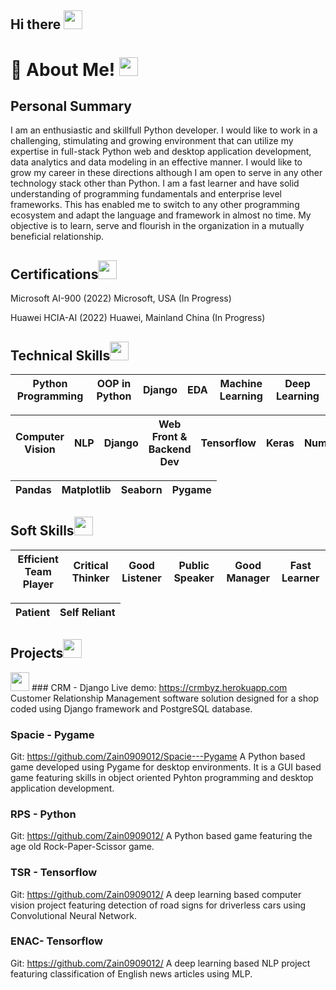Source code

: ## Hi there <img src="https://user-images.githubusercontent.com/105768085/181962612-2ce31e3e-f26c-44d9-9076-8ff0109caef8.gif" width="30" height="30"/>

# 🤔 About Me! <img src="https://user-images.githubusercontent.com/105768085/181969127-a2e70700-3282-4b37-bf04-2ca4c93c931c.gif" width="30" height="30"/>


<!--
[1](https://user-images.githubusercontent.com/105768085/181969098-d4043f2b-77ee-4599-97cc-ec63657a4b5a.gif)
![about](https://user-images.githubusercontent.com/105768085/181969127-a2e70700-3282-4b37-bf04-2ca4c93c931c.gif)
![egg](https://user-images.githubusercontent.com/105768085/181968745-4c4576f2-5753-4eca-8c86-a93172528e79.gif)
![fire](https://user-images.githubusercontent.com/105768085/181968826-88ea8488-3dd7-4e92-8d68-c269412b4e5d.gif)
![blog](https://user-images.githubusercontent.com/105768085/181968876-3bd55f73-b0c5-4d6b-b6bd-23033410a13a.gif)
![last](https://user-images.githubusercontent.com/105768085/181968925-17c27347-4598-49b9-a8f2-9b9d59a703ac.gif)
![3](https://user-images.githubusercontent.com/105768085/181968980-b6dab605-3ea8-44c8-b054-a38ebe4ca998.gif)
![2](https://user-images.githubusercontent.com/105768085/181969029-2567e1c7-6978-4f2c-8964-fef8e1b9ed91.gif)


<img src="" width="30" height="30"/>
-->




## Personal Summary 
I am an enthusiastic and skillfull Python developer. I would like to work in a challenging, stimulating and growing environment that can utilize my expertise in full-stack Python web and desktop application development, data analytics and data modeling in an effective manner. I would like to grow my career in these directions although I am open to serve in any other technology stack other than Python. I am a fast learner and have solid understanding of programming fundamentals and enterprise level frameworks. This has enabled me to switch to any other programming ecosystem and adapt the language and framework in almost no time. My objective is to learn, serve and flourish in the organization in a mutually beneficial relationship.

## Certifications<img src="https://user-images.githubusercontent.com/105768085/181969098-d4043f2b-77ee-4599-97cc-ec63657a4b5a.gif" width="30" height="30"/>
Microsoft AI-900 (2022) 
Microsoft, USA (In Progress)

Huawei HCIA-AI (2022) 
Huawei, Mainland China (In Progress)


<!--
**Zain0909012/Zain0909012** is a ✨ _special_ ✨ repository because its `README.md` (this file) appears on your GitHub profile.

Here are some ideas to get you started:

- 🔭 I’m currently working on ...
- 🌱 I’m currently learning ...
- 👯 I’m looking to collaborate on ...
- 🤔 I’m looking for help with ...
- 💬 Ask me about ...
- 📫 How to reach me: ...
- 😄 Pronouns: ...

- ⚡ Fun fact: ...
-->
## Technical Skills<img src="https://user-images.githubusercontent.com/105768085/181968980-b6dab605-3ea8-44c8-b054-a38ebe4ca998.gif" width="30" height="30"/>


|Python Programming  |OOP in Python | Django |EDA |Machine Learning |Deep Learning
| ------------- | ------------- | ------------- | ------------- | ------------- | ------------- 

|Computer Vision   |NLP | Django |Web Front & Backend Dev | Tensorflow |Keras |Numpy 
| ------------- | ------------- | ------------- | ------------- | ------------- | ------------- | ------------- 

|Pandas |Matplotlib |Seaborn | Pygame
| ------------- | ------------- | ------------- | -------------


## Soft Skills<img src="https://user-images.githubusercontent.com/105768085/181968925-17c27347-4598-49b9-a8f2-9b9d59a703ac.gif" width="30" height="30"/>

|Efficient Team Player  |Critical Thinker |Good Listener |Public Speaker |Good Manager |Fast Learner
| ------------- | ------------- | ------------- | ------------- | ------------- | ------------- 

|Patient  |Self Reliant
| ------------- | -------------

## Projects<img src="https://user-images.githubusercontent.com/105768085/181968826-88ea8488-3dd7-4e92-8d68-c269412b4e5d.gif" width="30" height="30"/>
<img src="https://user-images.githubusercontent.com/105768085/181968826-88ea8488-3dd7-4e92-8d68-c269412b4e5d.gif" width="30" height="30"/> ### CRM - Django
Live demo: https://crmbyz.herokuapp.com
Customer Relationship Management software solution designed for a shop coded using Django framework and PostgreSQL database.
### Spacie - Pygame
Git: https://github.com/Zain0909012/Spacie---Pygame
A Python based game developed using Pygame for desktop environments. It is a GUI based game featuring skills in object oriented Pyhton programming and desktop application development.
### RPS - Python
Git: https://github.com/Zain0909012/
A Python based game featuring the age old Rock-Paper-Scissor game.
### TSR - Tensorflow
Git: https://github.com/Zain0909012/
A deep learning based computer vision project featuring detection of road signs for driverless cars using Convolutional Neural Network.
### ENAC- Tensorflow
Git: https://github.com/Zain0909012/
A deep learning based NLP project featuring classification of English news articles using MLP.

☆ ☆ ☆

**EXERCISE DIRECTIONS**
Nothing but an exact copy is asked for: the lines from the start of the records through the line with "## Hi there", both ends included, minus any pictures.

**OUTPUT FOR THIS EXERCISE**
Source code

: ## Hi there <img src="https://user-images.githubusercontent.com/105768085/181962612-2ce31e3e-f26c-44d9-9076-8ff0109caef8.gif" width="30" height="30"/>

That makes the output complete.